YOUR ASSIGNMENT:
Give the data again exactly, stopping after the "a fully fleshed out version but it isn't." line.

START TASK INPUTS

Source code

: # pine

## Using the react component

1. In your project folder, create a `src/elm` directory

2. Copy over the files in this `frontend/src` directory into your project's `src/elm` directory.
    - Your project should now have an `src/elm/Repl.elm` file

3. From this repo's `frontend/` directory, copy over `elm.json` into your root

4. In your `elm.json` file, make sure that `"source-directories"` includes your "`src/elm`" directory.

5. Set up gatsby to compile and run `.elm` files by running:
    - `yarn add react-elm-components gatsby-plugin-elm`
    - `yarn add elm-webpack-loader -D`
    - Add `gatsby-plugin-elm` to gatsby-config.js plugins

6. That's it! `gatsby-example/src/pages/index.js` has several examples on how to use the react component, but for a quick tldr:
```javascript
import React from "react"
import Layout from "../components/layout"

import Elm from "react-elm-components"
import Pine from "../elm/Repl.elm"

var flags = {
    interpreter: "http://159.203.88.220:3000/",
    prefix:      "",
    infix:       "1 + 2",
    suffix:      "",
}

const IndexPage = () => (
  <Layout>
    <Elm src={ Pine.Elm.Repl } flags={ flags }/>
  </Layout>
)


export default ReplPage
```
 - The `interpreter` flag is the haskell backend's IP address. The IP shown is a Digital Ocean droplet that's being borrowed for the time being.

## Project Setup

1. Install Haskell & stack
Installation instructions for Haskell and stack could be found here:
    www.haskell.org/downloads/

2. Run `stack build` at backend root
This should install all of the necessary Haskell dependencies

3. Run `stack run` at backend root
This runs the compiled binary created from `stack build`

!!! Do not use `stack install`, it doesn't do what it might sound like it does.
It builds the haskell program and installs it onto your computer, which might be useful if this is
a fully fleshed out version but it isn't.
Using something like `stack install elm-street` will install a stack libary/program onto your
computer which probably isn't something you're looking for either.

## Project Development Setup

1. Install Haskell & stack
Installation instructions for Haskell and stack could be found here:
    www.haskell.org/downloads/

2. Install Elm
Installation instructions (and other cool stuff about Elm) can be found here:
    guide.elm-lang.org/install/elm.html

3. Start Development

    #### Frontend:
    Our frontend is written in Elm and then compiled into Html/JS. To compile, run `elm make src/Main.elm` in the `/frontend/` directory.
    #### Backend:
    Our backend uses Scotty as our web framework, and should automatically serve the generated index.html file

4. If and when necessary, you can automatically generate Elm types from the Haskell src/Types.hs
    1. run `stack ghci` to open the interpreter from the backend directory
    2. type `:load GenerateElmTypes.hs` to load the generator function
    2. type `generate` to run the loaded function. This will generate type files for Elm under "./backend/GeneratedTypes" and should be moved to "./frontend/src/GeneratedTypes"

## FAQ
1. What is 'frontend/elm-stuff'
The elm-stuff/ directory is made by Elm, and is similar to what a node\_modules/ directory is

END TASK INPUTS

EXERCISE RESPONSE:
Source code

: # pine

## Using the react component

1. In your project folder, create a `src/elm` directory

2. Copy over the files in this `frontend/src` directory into your project's `src/elm` directory.
    - Your project should now have an `src/elm/Repl.elm` file

3. From this repo's `frontend/` directory, copy over `elm.json` into your root

4. In your `elm.json` file, make sure that `"source-directories"` includes your "`src/elm`" directory.

5. Set up gatsby to compile and run `.elm` files by running:
    - `yarn add react-elm-components gatsby-plugin-elm`
    - `yarn add elm-webpack-loader -D`
    - Add `gatsby-plugin-elm` to gatsby-config.js plugins

6. That's it! `gatsby-example/src/pages/index.js` has several examples on how to use the react component, but for a quick tldr:
```javascript
import React from "react"
import Layout from "../components/layout"

import Elm from "react-elm-components"
import Pine from "../elm/Repl.elm"

var flags = {
    interpreter: "http://159.203.88.220:3000/",
    prefix:      "",
    infix:       "1 + 2",
    suffix:      "",
}

const IndexPage = () => (
  <Layout>
    <Elm src={ Pine.Elm.Repl } flags={ flags }/>
  </Layout>
)


export default ReplPage
```
 - The `interpreter` flag is the haskell backend's IP address. The IP shown is a Digital Ocean droplet that's being borrowed for the time being.

## Project Setup

1. Install Haskell & stack
Installation instructions for Haskell and stack could be found here:
    www.haskell.org/downloads/

2. Run `stack build` at backend root
This should install all of the necessary Haskell dependencies

3. Run `stack run` at backend root
This runs the compiled binary created from `stack build`

!!! Do not use `stack install`, it doesn't do what it might sound like it does.
It builds the haskell program and installs it onto your computer, which might be useful if this is
a fully fleshed out version but it isn't.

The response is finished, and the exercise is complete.